Cereals No Longer King
The most significant finding from the latest Household Consumption Expenditure Survey (HCES) is the dramatic decline in spending on cereals. In rural India, the share of expenditure on cereals plummeted from over 22% in 1999-2000 to just 4.9% in 2022-23.
Urban India saw a similar drop, from 12.4% to 3.6%. This doesn't mean Indians have stopped eating rice and wheat, but it confirms they no longer dominate the family food budget. For the first time in the survey's history, the share of spending on cereals is not the largest component, marking a pivotal moment in the nation's dietary evolution. This shift reflects rising incomes and greater food security, allowing families to diversify beyond basic staples.
The Rise of Proteins and Produce
As spending on cereals has fallen, Indians are dedicating more of their food budget to other groups. The HCES data highlights increased expenditure on milk and milk products, eggs, fish, and meat. This indicates a move towards higher-quality protein sources. The share of protein from cereals has dropped significantly in the last decade, balanced by a rise in protein from animal sources. However, this transition is not without its complexities. While overall protein intake appears adequate on average, studies show that nearly half of this protein still comes from lower-quality cereals.
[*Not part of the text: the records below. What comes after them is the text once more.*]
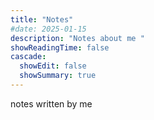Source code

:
 ```yaml
---
title: "Notes"
#date: 2025-01-15
description: "Notes about me "
showReadingTime: false
cascade:
  showEdit: false
  showSummary: true
---
```



notes written by me



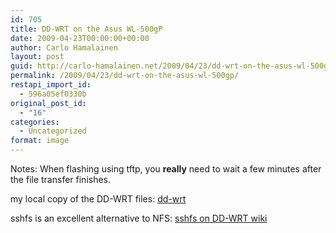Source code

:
 ```yaml
---
id: 705
title: DD-WRT on the Asus WL-500gP
date: 2009-04-23T00:00:00+00:00
author: Carlo Hamalainen
layout: post
guid: http://carlo-hamalainen.net/2009/04/23/dd-wrt-on-the-asus-wl-500gp/
permalink: /2009/04/23/dd-wrt-on-the-asus-wl-500gp/
restapi_import_id:
  - 596a05ef0330b
original_post_id:
  - "16"
categories:
  - Uncategorized
format: image
---
```

Notes: When flashing using tftp, you **really** need to wait a few minutes after the file transfer finishes.

my local copy of the DD-WRT files: [dd-wrt](/dd-wrt)

sshfs is an excellent alternative to NFS: [sshfs on DD-WRT wiki](http://www.dd-wrt.com/wiki/index.php/Sshfs)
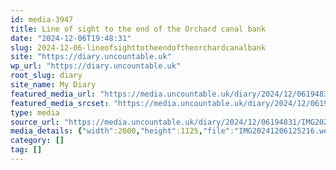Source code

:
 ```yaml
---
id: media-3947
title: Line of sight to the end of the Orchard canal bank
date: "2024-12-06T19:48:31"
slug: 2024-12-06-lineofsighttotheendoftheorchardcanalbank
site: "https://diary.uncountable.uk"
wp_url: "https://diary.uncountable.uk"
root_slug: diary
site_name: My Diary
featured_media_url: "https://media.uncountable.uk/diary/2024/12/06194831/IMG20241206125216.webp"
featured_media_srcset: "https://media.uncountable.uk/diary/2024/12/06194831/IMG20241206125216-300x169.webp 300w, https://media.uncountable.uk/diary/2024/12/06194831/IMG20241206125216-1024x576.webp 1024w, https://media.uncountable.uk/diary/2024/12/06194831/IMG20241206125216-150x150.webp 150w, https://media.uncountable.uk/diary/2024/12/06194831/IMG20241206125216-640x360.webp 640w, https://media.uncountable.uk/diary/2024/12/06194831/IMG20241206125216.webp 2000w"
type: media
source_url: "https://media.uncountable.uk/diary/2024/12/06194831/IMG20241206125216.webp"
media_details: {"width":2000,"height":1125,"file":"IMG20241206125216.webp","filesize":191216,"sizes":{"medium":{"file":"IMG20241206125216-300x169.webp","width":300,"height":169,"filesize":16348,"mime_type":"image/webp","source_url":"https://media.uncountable.uk/diary/2024/12/06194831/IMG20241206125216-300x169.webp"},"large":{"file":"IMG20241206125216-1024x576.webp","width":1024,"height":576,"filesize":201346,"mime_type":"image/webp","source_url":"https://media.uncountable.uk/diary/2024/12/06194831/IMG20241206125216-1024x576.webp"},"thumbnail":{"file":"IMG20241206125216-150x150.webp","width":150,"height":150,"filesize":7534,"mime_type":"image/webp","source_url":"https://media.uncountable.uk/diary/2024/12/06194831/IMG20241206125216-150x150.webp"},"mobwidth":{"file":"IMG20241206125216-640x360.webp","width":640,"height":360,"filesize":77952,"mime_type":"image/webp","source_url":"https://media.uncountable.uk/diary/2024/12/06194831/IMG20241206125216-640x360.webp"},"full":{"file":"IMG20241206125216.webp","width":2000,"height":1125,"mime_type":"image/webp","source_url":"https://media.uncountable.uk/diary/2024/12/06194831/IMG20241206125216.webp"}},"image_meta":{"aperture":"0","credit":"","camera":"","caption":"","created_timestamp":"0","copyright":"","focal_length":"0","iso":"0","shutter_speed":"0","title":"","orientation":"0","keywords":[]}}
category: []
tag: []
---
```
Furthermore, significant inequality remains, with the richest households consuming far more high-quality protein than the poorest.
A Boom in Processed Foods
Perhaps the most striking and concerning trend is the explosion in spending on processed foods. The HCES data shows that the category of 'beverages, refreshments and processed food' has seen remarkable growth. In 2023-24, this category became the single largest component of food spending in both rural (9.84%) and urban (11.09%) India, surpassing even milk products and vegetables. This aligns with other reports showing that retail sales of ultra-processed foods (UPFs) in India have skyrocketed, growing at a compound annual rate of over 13% between 2011 and 2021. This boom is driven by urbanisation, changing lifestyles, and aggressive marketing.
Why Is This Happening?
Several factors are driving this dietary transformation. The primary driver is rising household income. As families have more disposable income, they move away from a subsistence diet based on cheap cereals and diversify into more expensive, nutrient-dense foods like fruits, vegetables, and proteins. Urbanisation and busier lifestyles also play a major role, creating demand for convenience and ready-to-eat products, which fuels the processed food market. Finally, government policies, including the provision of subsidised cereals through welfare programs, have enhanced food security, freeing up household budgets for other food purchases.
The Double-Edged Sword
This changing food basket presents both opportunities and challenges for India. On one hand, the shift towards more proteins, fruits, and vegetables could lead to better nutrition and help combat issues like stunting. The diversification also creates new opportunities for farmers and the food processing industry. On the other hand, the concurrent surge in ultra-processed foods, which are often high in sugar, salt, and unhealthy fats, is directly linked to a growing crisis of obesity and non-communicable diseases like diabetes and heart disease. More than a quarter of Indian men and women are now classified as overweight or obese, a figure that has risen sharply in the last decade. This creates a 'double burden' of malnutrition, where undernutrition and obesity coexist within the population.